▸ WORK TASK:
Select, from the data, each line where "pipeline" occurs.

▸ SUPPLIED INFORMATION:
┌──
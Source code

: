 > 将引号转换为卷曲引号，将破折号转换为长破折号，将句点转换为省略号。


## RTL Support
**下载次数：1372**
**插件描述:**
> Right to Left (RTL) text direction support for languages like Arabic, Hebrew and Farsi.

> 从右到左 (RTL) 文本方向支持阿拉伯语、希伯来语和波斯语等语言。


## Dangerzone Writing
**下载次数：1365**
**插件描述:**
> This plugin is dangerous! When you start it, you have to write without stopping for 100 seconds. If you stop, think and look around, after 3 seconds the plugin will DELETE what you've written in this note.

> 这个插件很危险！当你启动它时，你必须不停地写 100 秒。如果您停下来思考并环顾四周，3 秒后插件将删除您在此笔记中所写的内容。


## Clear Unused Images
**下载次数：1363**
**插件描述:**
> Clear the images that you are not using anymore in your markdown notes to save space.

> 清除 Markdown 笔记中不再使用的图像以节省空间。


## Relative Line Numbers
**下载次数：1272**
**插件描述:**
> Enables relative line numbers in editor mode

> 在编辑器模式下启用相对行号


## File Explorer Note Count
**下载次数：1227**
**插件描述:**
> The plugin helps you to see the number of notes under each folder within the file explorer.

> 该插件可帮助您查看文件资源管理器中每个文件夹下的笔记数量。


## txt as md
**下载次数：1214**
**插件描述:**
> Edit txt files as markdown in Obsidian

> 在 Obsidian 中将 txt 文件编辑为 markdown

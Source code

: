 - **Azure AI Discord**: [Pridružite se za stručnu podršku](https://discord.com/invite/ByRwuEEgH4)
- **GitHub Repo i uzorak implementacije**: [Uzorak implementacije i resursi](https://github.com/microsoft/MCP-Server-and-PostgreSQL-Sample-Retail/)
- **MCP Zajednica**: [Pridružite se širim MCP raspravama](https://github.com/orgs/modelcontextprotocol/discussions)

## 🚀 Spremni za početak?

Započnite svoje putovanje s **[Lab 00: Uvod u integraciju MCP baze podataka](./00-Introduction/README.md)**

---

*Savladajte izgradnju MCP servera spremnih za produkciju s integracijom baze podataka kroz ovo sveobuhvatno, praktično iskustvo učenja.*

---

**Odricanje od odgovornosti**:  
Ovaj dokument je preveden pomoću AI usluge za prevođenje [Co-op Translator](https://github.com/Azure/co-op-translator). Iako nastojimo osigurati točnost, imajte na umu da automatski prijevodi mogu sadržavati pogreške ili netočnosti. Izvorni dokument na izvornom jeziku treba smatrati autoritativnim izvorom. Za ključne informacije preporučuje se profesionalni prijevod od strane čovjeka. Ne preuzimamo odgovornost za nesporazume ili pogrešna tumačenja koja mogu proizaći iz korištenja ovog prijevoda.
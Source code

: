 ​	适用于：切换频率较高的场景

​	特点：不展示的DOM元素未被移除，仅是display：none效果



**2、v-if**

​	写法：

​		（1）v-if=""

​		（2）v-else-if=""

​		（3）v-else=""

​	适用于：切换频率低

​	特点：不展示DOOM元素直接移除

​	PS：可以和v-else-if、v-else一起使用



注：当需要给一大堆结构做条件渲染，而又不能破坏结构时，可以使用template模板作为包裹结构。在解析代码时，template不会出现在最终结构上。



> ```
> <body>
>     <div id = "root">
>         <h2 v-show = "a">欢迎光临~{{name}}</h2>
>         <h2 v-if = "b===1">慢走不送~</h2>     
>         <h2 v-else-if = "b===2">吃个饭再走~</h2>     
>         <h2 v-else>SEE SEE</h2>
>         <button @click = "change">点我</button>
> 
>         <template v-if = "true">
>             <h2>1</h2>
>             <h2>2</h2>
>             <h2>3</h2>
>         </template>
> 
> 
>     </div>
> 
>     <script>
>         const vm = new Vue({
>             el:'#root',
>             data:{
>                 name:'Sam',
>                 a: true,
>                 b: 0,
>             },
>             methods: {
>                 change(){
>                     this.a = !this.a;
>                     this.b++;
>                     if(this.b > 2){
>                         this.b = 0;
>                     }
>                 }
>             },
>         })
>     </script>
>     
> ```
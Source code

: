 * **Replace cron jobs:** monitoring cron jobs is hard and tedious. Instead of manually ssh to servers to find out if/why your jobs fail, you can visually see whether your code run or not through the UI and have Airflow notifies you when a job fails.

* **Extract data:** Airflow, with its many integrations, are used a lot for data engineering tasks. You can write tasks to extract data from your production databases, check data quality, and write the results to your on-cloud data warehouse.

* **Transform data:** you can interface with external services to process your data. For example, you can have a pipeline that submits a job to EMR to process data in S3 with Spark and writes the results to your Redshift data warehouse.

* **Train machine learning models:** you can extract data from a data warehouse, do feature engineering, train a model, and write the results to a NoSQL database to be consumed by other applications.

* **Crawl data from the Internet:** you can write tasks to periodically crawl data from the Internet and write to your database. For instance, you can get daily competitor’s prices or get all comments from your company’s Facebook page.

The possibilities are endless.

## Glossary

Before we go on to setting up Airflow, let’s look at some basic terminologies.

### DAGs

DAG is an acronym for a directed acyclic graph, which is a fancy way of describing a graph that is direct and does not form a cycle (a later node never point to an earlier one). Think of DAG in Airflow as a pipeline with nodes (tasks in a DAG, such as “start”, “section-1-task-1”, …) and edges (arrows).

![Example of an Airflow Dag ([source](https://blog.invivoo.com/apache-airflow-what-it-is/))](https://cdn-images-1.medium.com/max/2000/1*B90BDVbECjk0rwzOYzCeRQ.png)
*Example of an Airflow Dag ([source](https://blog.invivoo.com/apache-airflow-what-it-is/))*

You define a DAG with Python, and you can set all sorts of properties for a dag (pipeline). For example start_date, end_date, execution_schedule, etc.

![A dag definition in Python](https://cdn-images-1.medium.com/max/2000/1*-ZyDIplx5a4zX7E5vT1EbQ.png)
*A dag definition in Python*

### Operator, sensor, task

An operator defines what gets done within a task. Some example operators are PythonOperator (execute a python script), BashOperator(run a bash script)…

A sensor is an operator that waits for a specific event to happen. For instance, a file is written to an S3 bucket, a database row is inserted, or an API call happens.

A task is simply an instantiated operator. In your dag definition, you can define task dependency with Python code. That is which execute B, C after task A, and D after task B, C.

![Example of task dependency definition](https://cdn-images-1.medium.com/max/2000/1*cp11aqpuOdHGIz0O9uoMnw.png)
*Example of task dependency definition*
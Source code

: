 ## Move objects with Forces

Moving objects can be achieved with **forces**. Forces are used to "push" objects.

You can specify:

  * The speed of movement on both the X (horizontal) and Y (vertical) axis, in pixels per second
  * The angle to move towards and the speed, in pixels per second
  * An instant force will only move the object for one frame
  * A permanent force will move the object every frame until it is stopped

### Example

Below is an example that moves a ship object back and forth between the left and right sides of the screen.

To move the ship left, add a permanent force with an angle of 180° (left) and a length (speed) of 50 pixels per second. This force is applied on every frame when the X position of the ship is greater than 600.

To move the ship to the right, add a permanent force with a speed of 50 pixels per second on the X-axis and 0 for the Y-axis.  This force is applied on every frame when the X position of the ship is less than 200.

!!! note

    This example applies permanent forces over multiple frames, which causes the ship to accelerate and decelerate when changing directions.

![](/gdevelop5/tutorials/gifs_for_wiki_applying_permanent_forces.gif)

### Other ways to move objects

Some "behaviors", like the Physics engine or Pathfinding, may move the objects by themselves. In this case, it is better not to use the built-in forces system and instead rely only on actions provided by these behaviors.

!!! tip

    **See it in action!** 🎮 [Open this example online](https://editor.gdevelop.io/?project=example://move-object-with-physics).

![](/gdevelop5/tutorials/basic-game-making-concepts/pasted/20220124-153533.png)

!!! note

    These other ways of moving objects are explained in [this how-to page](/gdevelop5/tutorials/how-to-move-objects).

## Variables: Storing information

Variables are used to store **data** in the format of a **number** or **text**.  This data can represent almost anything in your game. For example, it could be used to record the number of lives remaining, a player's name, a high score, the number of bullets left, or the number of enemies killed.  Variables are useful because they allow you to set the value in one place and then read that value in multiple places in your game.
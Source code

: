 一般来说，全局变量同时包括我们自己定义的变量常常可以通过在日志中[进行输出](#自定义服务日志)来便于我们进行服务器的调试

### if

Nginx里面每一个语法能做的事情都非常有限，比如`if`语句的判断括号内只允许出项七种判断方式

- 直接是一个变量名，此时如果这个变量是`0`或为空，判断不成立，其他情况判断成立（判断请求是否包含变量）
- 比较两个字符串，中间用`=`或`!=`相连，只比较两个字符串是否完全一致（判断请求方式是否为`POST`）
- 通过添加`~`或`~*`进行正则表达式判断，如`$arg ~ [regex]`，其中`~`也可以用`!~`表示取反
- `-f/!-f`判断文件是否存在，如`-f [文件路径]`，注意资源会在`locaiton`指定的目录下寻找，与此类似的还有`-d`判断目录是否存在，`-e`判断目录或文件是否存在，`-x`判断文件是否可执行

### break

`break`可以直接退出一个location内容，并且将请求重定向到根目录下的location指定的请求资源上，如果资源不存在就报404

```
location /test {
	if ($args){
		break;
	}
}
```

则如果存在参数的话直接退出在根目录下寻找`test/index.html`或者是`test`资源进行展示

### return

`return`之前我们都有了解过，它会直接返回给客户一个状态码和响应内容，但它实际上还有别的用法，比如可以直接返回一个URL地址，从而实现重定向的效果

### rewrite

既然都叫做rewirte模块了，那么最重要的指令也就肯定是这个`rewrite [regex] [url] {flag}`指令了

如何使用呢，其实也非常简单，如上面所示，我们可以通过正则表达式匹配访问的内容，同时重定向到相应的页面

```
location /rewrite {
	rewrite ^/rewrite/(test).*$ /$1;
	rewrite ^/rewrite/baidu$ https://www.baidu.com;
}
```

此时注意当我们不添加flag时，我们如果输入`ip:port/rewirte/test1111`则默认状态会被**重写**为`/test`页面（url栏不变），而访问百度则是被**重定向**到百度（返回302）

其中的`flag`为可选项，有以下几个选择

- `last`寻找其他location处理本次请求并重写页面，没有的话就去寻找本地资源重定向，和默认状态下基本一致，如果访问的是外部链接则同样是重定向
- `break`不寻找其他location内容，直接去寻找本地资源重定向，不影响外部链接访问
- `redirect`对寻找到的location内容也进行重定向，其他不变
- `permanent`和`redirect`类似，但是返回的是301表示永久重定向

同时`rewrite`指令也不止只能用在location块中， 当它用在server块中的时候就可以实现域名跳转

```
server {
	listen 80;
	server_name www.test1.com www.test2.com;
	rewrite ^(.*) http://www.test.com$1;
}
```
└──
▸ OUTPUT FOR THIS TASK:
* **Transform data:** you can interface with external services to process your data. For example, you can have a pipeline that submits a job to EMR to process data in S3 with Spark and writes the results to your Redshift data warehouse.
DAG is an acronym for a directed acyclic graph, which is a fancy way of describing a graph that is direct and does not form a cycle (a later node never point to an earlier one). Think of DAG in Airflow as a pipeline with nodes (tasks in a DAG, such as “start”, “section-1-task-1”, …) and edges (arrows).
You define a DAG with Python, and you can set all sorts of properties for a dag (pipeline). For example start_date, end_date, execution_schedule, etc.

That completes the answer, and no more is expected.